This week’s blog comes from Melissa Vranjes, yoga teacher and a passionate women’s health and hormone advocate.
"I’ve found myself in all sorts of positions come day 1 of my cycle. From a fetal position holding my lower belly, to lying in a cloud of pillows propping me into poses to ease the pain.
With over 80% of women suffering from period-related pain at some point in their lives, it’s important for us to understand how to treat our cramping holistically.
As our hormones are so closely linked to our stress levels, along with yoga I started to address the stressors in my life and minimising them where I could. I made changes to my daily yoga practice and chose classes that reflected what was internally happening in my body: softer yoga when approaching menstruation when energy is lower, and flow yoga when my energy is higher coming up to ovulation.
I chose to swap out my painkillers and go-go-go mentality for yoga and body awareness. I’ve found yoga to be such a helpful tool in managing menstruation discomfort.
Along with deep breathing, the poses below are the ones I’ve found most effective in helping clear to clear my mind, relieving discomfort and assisting in promoting blood flow.
These poses are considered to be Yin Yoga poses (held passively for 3-5 minutes). The relaxing and restorative benefits are enhanced through a deep stretch while getting in touch with the sensations of the body and mind.
So without further ado, here are my 5 most nourishing and loving poses to ease period discomfort. All can be done with or without a mat or props, on the carpet or your bed.
Wide knee child’s pose with bolster (4 mins)
Helps calm the central nervous system, relieve lower back tension and menstrual cramps.
It’s nice to have a bolster (or pillow) under your torso to make it a cosier space for holding longer.
Kneeling, sit back on your heels and separate your knees about mat width apart. Take a bolster/pillow and place one of the narrower ends near your groin. Fold forward and sprawl yourself out over the cushion.
You can lay your arms along side your body or stretched out in front. This posture is super restorative, so allow yourself to sink in to it for at least 3 minutes. Enjoy long, deep breaths into your lower belly.
Supine Twist Right/Left with bolster (4 mins each)
A gentle compression to the organs help stimulate, detoxify, and create circulation, like a ‘wringing out’ for the inner organs.
Lie on your back with your knees bent and feet on the floor. Take your bent legs over to one side. Extend your arms out in a T-shape and turn your head to send your gaze in the opposite direction to your knees. For extra nourishment place a bolster/pillow under or between your knees.
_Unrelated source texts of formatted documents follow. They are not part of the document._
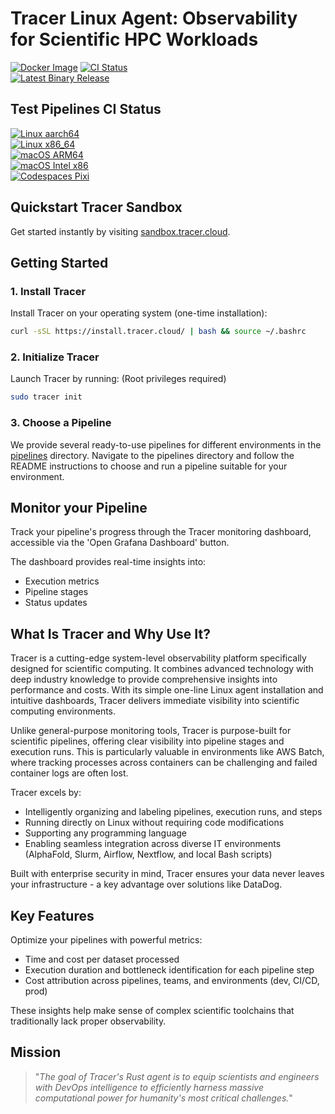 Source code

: # Tracer Linux Agent: Observability for Scientific HPC Workloads

[![Docker Image](https://img.shields.io/docker/pulls/tracercloud/tracer?logo=docker&logoColor=white)](https://hub.docker.com/r/tracercloud/tracer)
[![CI Status](https://img.shields.io/github/actions/workflow/status/Tracer-Cloud/tracer-test-pipelines-bioinformatics/docker-build-push.yml?branch=main&label=docker-build&logo=docker)](https://github.com/Tracer-Cloud/tracer-test-pipelines-bioinformatics/actions/workflows/docker-build-push.yml)  
[![Latest Binary Release](https://img.shields.io/github/v/release/Tracer-Cloud/tracer-client?logo=github&logoColor=white)](https://github.com/Tracer-Cloud/tracer-client/releases)

## Test Pipelines CI Status

[![Linux aarch64](https://img.shields.io/github/actions/workflow/status/Tracer-Cloud/tracer-test-pipelines-bioinformatics/linux-aarch64.yml?branch=main&label=linux-aarch64&logo=linux)](https://github.com/Tracer-Cloud/tracer-test-pipelines-bioinformatics/actions/workflows/linux-aarch64.yml)  
[![Linux x86_64](https://img.shields.io/github/actions/workflow/status/Tracer-Cloud/tracer-test-pipelines-bioinformatics/linux-x86_64.yml?branch=main&label=linux-x86_64&logo=linux)](https://github.com/Tracer-Cloud/tracer-test-pipelines-bioinformatics/actions/workflows/linux-x86_64.yml)  
[![macOS ARM64](https://img.shields.io/github/actions/workflow/status/Tracer-Cloud/tracer-test-pipelines-bioinformatics/macos-arm64.yml?branch=main&label=macos-arm64&logo=apple)](https://github.com/Tracer-Cloud/tracer-test-pipelines-bioinformatics/actions/workflows/macos-arm64.yml)  
[![macOS Intel x86](https://img.shields.io/github/actions/workflow/status/Tracer-Cloud/tracer-test-pipelines-bioinformatics/macos-intel-x86.yml?branch=main&label=macos-intel-x86&logo=apple)](https://github.com/Tracer-Cloud/tracer-test-pipelines-bioinformatics/actions/workflows/macos-intel-x86.yml)  
[![Codespaces Pixi](https://img.shields.io/github/actions/workflow/status/Tracer-Cloud/tracer-test-pipelines-bioinformatics/codespaces-pixi.yml?branch=main&label=codespaces&logo=github)](https://github.com/Tracer-Cloud/tracer-test-pipelines-bioinformatics/actions/workflows/codespaces-pixi.yml)


## Quickstart Tracer Sandbox
Get started instantly by visiting [sandbox.tracer.cloud](https://sandbox.tracer.cloud/).

## Getting Started
### 1. Install Tracer
Install Tracer on your operating system (one-time installation):
```bash
curl -sSL https://install.tracer.cloud/ | bash && source ~/.bashrc
```

### 2. Initialize Tracer
Launch Tracer by running: (Root privileges required)
```bash
sudo tracer init
```

### 3. Choose a Pipeline
We provide several ready-to-use pipelines for different environments in the [pipelines](./pipelines/) directory. Navigate to the pipelines directory and follow the README instructions to choose and run a pipeline suitable for your environment.

## Monitor your Pipeline
Track your pipeline's progress through the Tracer monitoring dashboard, accessible via the 'Open Grafana Dashboard' button.

The dashboard provides real-time insights into:
- Execution metrics
- Pipeline stages
- Status updates

## What Is Tracer and Why Use It?
Tracer is a cutting-edge system-level observability platform specifically designed for scientific computing. It combines advanced technology with deep industry knowledge to provide comprehensive insights into performance and costs. With its simple one-line Linux agent installation and intuitive dashboards, Tracer delivers immediate visibility into scientific computing environments.

Unlike general-purpose monitoring tools, Tracer is purpose-built for scientific pipelines, offering clear visibility into pipeline stages and execution runs. This is particularly valuable in environments like AWS Batch, where tracking processes across containers can be challenging and failed container logs are often lost.

Tracer excels by:
- Intelligently organizing and labeling pipelines, execution runs, and steps
- Running directly on Linux without requiring code modifications
- Supporting any programming language
- Enabling seamless integration across diverse IT environments (AlphaFold, Slurm, Airflow, Nextflow, and local Bash scripts)

Built with enterprise security in mind, Tracer ensures your data never leaves your infrastructure - a key advantage over solutions like DataDog.

## Key Features
Optimize your pipelines with powerful metrics:
- Time and cost per dataset processed
- Execution duration and bottleneck identification for each pipeline step
- Cost attribution across pipelines, teams, and environments (dev, CI/CD, prod)

These insights help make sense of complex scientific toolchains that traditionally lack proper observability.

## Mission
> "_The goal of Tracer's Rust agent is to equip scientists and engineers with DevOps intelligence to efficiently harness massive computational power for humanity's most critical challenges._"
Relax the legs, shoulders, and hips, letting gravity take over the twisting process. Stay on one side for up to 4 minutes then swap sides.
Seated Figure 4 Stretch, Forward Fold Right/Left with bolster (3 mins each)
Releases tension in the hips and lower back. Promotes healthy ovaries and helps to alleviate menstrual pain.
Sitting upright, pull the flesh out from underneath each buttock, extending your legs out in front of you. Bend one leg, sole of the foot to the inner thigh of the straight leg. Place a bolster/pillow (or two) on top of your legs, then lengthen the spine up, maintaining the long spine while you fold forward over your legs. Rest your head and torso on the pillow. Relax your arms down, palms facing up. Stay on one side for up to 3 minutes then swap sides.
Restorative Reclined Butterfly with strap & 2 bolsters (5 mins)
Releases tension in the hips, opens up pelvis region creating space.
Sitting upright, set up 2 bolsters (or pillows) in a T-position directly behind your buttocks. Place the soles of your feet together, letting your knees fall out to the sides. For more support, you could place an extra cushion under each knee. Wrap your strap around your waist, down over the tops of your feet then underneath, clip in (this is optional if you have a strap - it’s nice for extra support but not required).
Lie back over the bolsters or pillows. If you want an extra restorative feel pull a blankie over you. Put one hand on your belly and one hand on your heart. Breathe long and deep. With each exhalation, let your inner thighs release and relax.
Seated Wide Angle Pose with a bolster (3 mins)
Massages reproductive organs, releases hips and groin, relieves lower back pain.
Extend legs wide into a straddle. Set up a bolster (or pillow) for your chest and head to rest on - you may need to create a small pillow fort depending on your flexibility!
Lengthen the spine up long and fold forward over your bolster/pillow. Rest your head to one side, turning it to the other side when you are halfway through the pose. Allow your feet to relax and turn in slightly.
If your hamstrings are tight you may want to add an extra cushion or some padding under each knee, bending them slightly. This eases the pressure on your legs while still allowing for a deep stretch."